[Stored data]
Start of Block

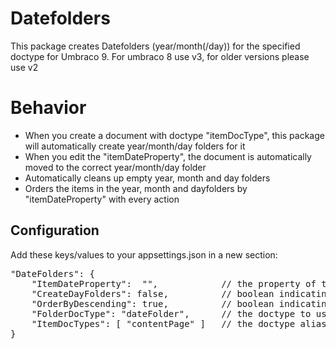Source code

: # Datefolders
This package creates Datefolders (year/month(/day)) for the specified doctype for Umbraco 9. For umbraco 8 use v3, for older versions please use v2

# Behavior
- When you create a document with doctype "itemDocType", this package will automatically create year/month/day folders for it
- When you edit the "itemDateProperty", the document is automatically moved to the correct year/month/day folder
- Automatically cleans up empty year, month and day folders
- Orders the items in the year, month and dayfolders by "itemDateProperty" with every action

## Configuration
Add these keys/values to your appsettings.json in a new section:

<pre>
"DateFolders": {
    "ItemDateProperty":  "",            // the property of the itemDocType to read the date from (e.g. "startDate") (don't add this key if you just want to use the document's create date)
    "CreateDayFolders": false,          // boolean indicating whether or not day folders should be created
    "OrderByDescending": true,          // boolean indicating sort order for date folders (default: false)
    "FolderDocType": "dateFolder",      // the doctype to use for creating the year/month/day folders (e.g "DateFolder")
    "ItemDocTypes": [ "contentPage" ]   // the doctype alias to create datefolders for (e.g. "newsItem") - multiple doctype aliases are allowed
}
</pre>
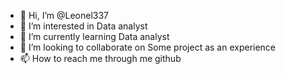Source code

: - 👋 Hi, I’m @Leonel337
- 👀 I’m interested in Data analyst
- 🌱 I’m currently learning Data analyst
- 💞️ I’m looking to collaborate on Some project as an experience
- 📫 How to reach me through me github

<!---
Leonel337/Leonel337 is a ✨ special ✨ repository because its `README.md` (this file) appears on your GitHub profile.
You can click the Preview link to take a look at your changes.
--->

End of Block

-- TASK INSTRUCTIONS --
Except for the pictures, set down all of the records exactly.

-- SOLVED PROBLEM --
Source code

: # Datefolders
This package creates Datefolders (year/month(/day)) for the specified doctype for Umbraco 9. For umbraco 8 use v3, for older versions please use v2

# Behavior
- When you create a document with doctype "itemDocType", this package will automatically create year/month/day folders for it
- When you edit the "itemDateProperty", the document is automatically moved to the correct year/month/day folder
- Automatically cleans up empty year, month and day folders
- Orders the items in the year, month and dayfolders by "itemDateProperty" with every action

## Configuration
Add these keys/values to your appsettings.json in a new section:

<pre>
"DateFolders": {
    "ItemDateProperty":  "",            // the property of the itemDocType to read the date from (e.g. "startDate") (don't add this key if you just want to use the document's create date)
    "CreateDayFolders": false,          // boolean indicating whether or not day folders should be created
    "OrderByDescending": true,          // boolean indicating sort order for date folders (default: false)
    "FolderDocType": "dateFolder",      // the doctype to use for creating the year/month/day folders (e.g "DateFolder")
    "ItemDocTypes": [ "contentPage" ]   // the doctype alias to create datefolders for (e.g. "newsItem") - multiple doctype aliases are allowed
}
</pre>
Source code

: - 👋 Hi, I’m @Leonel337
- 👀 I’m interested in Data analyst
- 🌱 I’m currently learning Data analyst
- 💞️ I’m looking to collaborate on Some project as an experience
- 📫 How to reach me through me github

<!---
Leonel337/Leonel337 is a ✨ special ✨ repository because its `README.md` (this file) appears on your GitHub profile.
You can click the Preview link to take a look at your changes.
--->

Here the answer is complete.